Three Ways I Have Benefited From Expository Preaching


There are a lot of preachers delivering sermons around the world on a given Sunday. These preachers range in a variety of ways: level of charisma, compassion, vocabulary, knowledge of the Bible, etc. Yet, perhaps the more basic way in which preachers range is their applied theology and philosophy of preaching.

Some pastors do not have particular and explicit theology of preaching at all and thus develop an implicit one passively, this is no good. Others do indeed have a particular and explicit theology of preaching but it is off-balance in multiple ways (many of us conjure up images of particular TV preachers that fit this category). However, there is one theology of preaching that has totally captivated me over the years as it has captivated reformed theologians for generations. It is one that seeks to make the main point of a given text the main point of the sermon. You will find that pastors who apply this theology of preaching will often take a sermon verse-by-verse through a text. This theology of preaching is referred to as expository preaching (also expositional preaching).

I first encountered this theology of preaching while I was attending Holy Trinity Church in Chicago during my undergrad years. I was captivated by the preaching of Jon Dennis and I determined that this sort of preaching was the kind I wanted to be involved in. Since then, receiving expository preaching has been an important aspect of church life for me. It was partially my desire to be around expository preaching that led my wife and I to begin attending Hope Community Church in Charlotte, NC where I encountered the preaching of Gorden Fleming. Over the years I have benefited from receiving expository preaching in a number of ways and I want to highlight three of them.
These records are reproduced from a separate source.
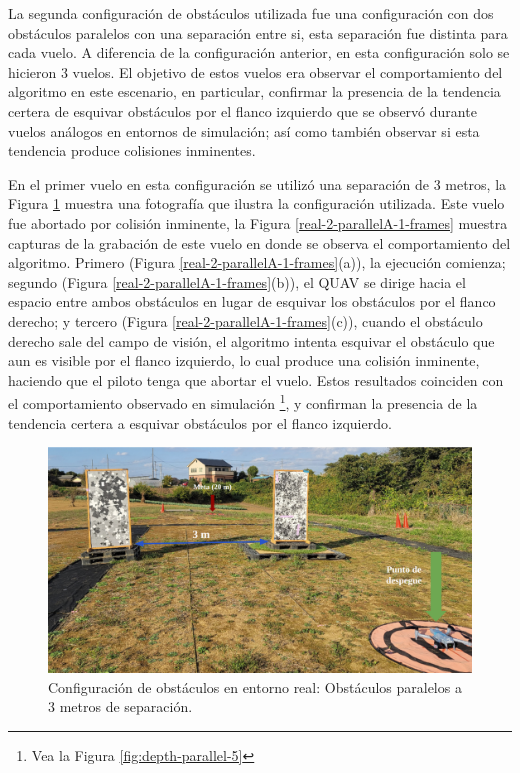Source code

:La segunda configuración de obstáculos utilizada fue una configuración con dos obstáculos paralelos con una separación entre si, esta separación fue distinta para cada vuelo. A diferencia de la configuración anterior, en esta configuración solo se hicieron 3 vuelos. El objetivo de estos vuelos era observar el comportamiento del algoritmo en este escenario, en particular, confirmar la presencia de la tendencia certera de esquivar obstáculos por el flanco izquierdo que se observó durante vuelos análogos en entornos de simulación; así como también observar si esta tendencia produce colisiones inminentes.

En el primer vuelo en esta configuración se utilizó una separación de 3 metros, la Figura \ref{real-2-parallelA-0-config} muestra una fotografía que ilustra la configuración utilizada. Este vuelo fue abortado por colisión inminente, la Figura \ref{real-2-parallelA-1-frames} muestra capturas de la grabación de este vuelo en donde se observa el comportamiento del algoritmo. Primero (Figura \ref{real-2-parallelA-1-frames}(a)), la ejecución comienza; segundo (Figura \ref{real-2-parallelA-1-frames}(b)), el QUAV se dirige hacia el espacio entre ambos obstáculos en lugar de esquivar los obstáculos por el flanco derecho; y tercero (Figura \ref{real-2-parallelA-1-frames}(c)), cuando el obstáculo derecho sale del campo de visión, el algoritmo intenta esquivar el obstáculo que aun es visible por el flanco izquierdo, lo cual produce una colisión inminente, haciendo que el piloto tenga que abortar el vuelo. Estos resultados coinciden con el comportamiento observado en simulación \footnote[1]{Vea la Figura \ref{fig:depth-parallel-5}}, y confirman la presencia de la tendencia certera a esquivar obstáculos por el flanco izquierdo.

\begin{figure}[H]
    \centering
    \includegraphics[scale=0.22]{partes/img/real-2-parallelA-0-config.png}
    \caption[Configuración de obstáculos en entorno real: Obstáculos paralelos a 3 metros de separación.]{Configuración de obstáculos en entorno real: Obstáculos paralelos a 3 metros de separación.}
    \label{real-2-parallelA-0-config}
\end{figure}

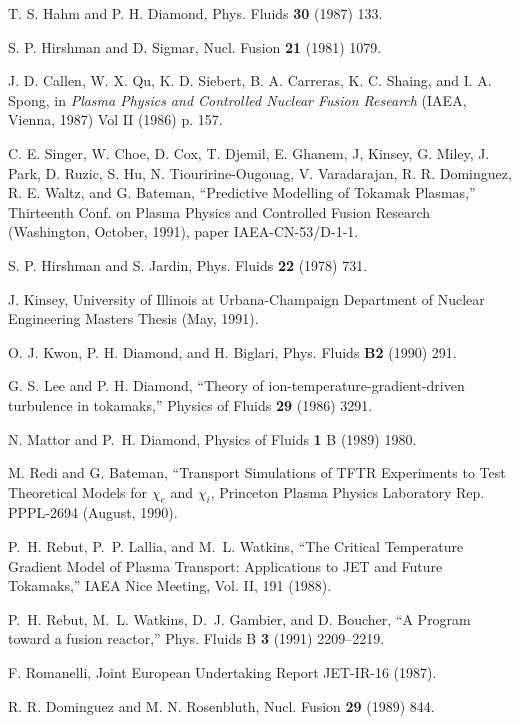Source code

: \begin{thebibliography}{99}
 T. S. Hahm and P. H. Diamond, Phys. Fluids {\bf 30} (1987) 133.

 S. P. Hirshman and D. Sigmar, Nucl. Fusion {\bf 21}
(1981) 1079.

 J. D. Callen, W. X. Qu, K. D. Siebert,
B. A. Carreras, K. C. Shaing, and I. A. Spong,
in {\it Plasma Physics and Controlled Nuclear Fusion Research}
(IAEA, Vienna, 1987) Vol II (1986) p. 157.

 C. E. Singer, W. Choe, D. Cox, T. Djemil,
E. Ghanem, J, Kinsey, G. Miley, J. Park, D. Ruzic,
S. Hu, N. Tiouririne-Ougouag, V. Varadarajan,
R. R. Dominguez, R. E. Waltz, and G. Bateman,
``Predictive Modelling of Tokamak Plasmas,''
Thirteenth Conf. on Plasma Physics and Controlled Fusion
Research (Washington, October, 1991), paper IAEA-CN-53/D-1-1.

 S. P. Hirshman and S. Jardin, Phys. Fluids {\bf 22} (1978) 731.

 J. Kinsey, University of Illinois at
Urbana-Champaign Department of Nuclear Engineering
Masters Thesis (May, 1991).

 O. J. Kwon, P. H. Diamond, and H. Biglari,
Phys. Fluids {\bf B2} (1990) 291.

 G. S. Lee and P. H. Diamond,
``Theory of ion-temperature-gradient-driven turbulence in tokamaks,''
Physics of Fluids {\bf 29} (1986) 3291.

 N. Mattor and P.~H. Diamond, 
Physics of Fluids {\bf 1} B (1989) 1980.

 M. Redi and G. Bateman, ``Transport
Simulations of TFTR Experiments to Test Theoretical
Models for $\chi_{e}$ and $\chi_{i}$, Princeton
Plasma Physics Laboratory Rep. PPPL-2694 (August, 1990).

P.~H. Rebut, P.~P. Lallia, and M.~L. Watkins,
``The Critical Temperature Gradient Model of Plasma Transport:
Applications to JET and Future Tokamaks,''
IAEA Nice Meeting, Vol. II, 191 (1988).

P.~H. Rebut, M.~L. Watkins, D.~J. Gambier, and D. Boucher,
``A Program toward a fusion reactor,''
Phys. Fluids B {\bf 3} (1991) 2209--2219.

 F. Romanelli, Joint European Undertaking
Report JET-IR-16 (1987).

 R. R. Dominguez and M. N. Rosenbluth,
Nucl. Fusion {\bf 29} (1989) 844.


\end{thebibliography}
I Have Grown In My Ability To Read the Bible


One of the many things that I think proper expository preaching has going for it is that it allows a congregation to see how one should properly approach the Bible; on its own term through the practice of exegesis. I have immensely benefited from expository preaching in this way. I have seen difficult texts wrestled with in reverence and placed within the whole redemptive-historical framework.
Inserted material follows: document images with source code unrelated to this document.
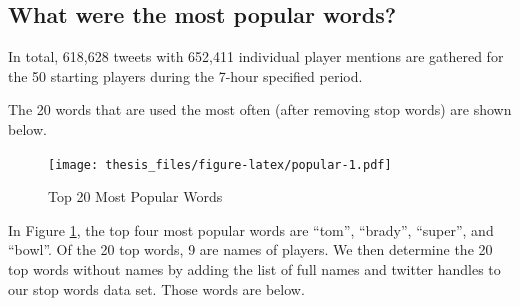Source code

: \documentclass[12pt,twoside]{reedthesis}
\newenvironment{Shaded}{\begin{snugshade}}{\end{snugshade}}
\newcommand{\KeywordTok}[1]{\textcolor[rgb]{0.13,0.29,0.53}{\textbf{#1}}}
\newcommand{\DataTypeTok}[1]{\textcolor[rgb]{0.13,0.29,0.53}{#1}}
\newcommand{\StringTok}[1]{\textcolor[rgb]{0.31,0.60,0.02}{#1}}
\newcommand{\CommentTok}[1]{\textcolor[rgb]{0.56,0.35,0.01}{\textit{#1}}}
\newcommand{\OtherTok}[1]{\textcolor[rgb]{0.56,0.35,0.01}{#1}}
\newcommand{\OperatorTok}[1]{\textcolor[rgb]{0.81,0.36,0.00}{\textbf{#1}}}
\newcommand{\NormalTok}[1]{#1}
\begin{document}
\subsection{What were the most popular
words?}\label{what-were-the-most-popular-words}

In total, 618,628 tweets with 652,411 individual player mentions are
gathered for the 50 starting players during the 7-hour specified period.

The 20 words that are used the most often (after removing stop words)
are shown below.

\small
\begin{Shaded}
\end{Shaded}
\begin{figure}
\centering
\texttt{[image: thesis\_files/figure-latex/popular-1.pdf]}
\caption{\label{fig:popular}Top 20 Most Popular Words}
\end{figure}
\normalsize
In Figure \ref{fig:popular}, the top four most popular words are
``tom'', ``brady'', ``super'', and ``bowl''. Of the 20 top words, 9 are
names of players. We then determine the 20 top words without names by
adding the list of full names and twitter handles to our stop words data
set. Those words are below.
\end{document}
I Have a Higher View of Christ


I don’t want to give off the impression that pastors who do not engage in expository preaching have a low view of Christ. However, I am saying that as a recipient of expository preaching, I have seen how Jesus permeates every text throughout the entire Bible. This goes back to placing the text within the entire redemptive-historical framework (Michael Lawrence explains this well in Biblical Theology in the Life of the Church). I have seen Jesus organically proclaimed in the most difficult of passages and I have a higher view of Christ because of it.


I Have Become More Acquainted with the Heart of God


Expository preaching includes a fairly unique approach to sermon preparation. Whereas a topical sermon has a question and then looks to find what text(s) speak to that question or issue, expository preaching first finds the text and then discovers what the text is saying (again, approaching the text on its own terms).

Don’t get me wrong, there is without a doubt a place for topical preaching. Every wedding sermon is a topical sermon, is it not? Certainly, there are times when the social environment in which a congregation finds itself is in such particular and intense turmoil that neglecting to ask, “what does the Bible say about this?” might actually be a disservice to the congregation.


However, what many expository sermon series do uniquely well in traveling through a book is that they display what God is particularly interested in. Congregants will often find themselves saying, “I‘ve seen this sort of thing before” and thus are becoming more aware of what God is chiefly concerned with. I myself have benefitted from expository preaching in this way.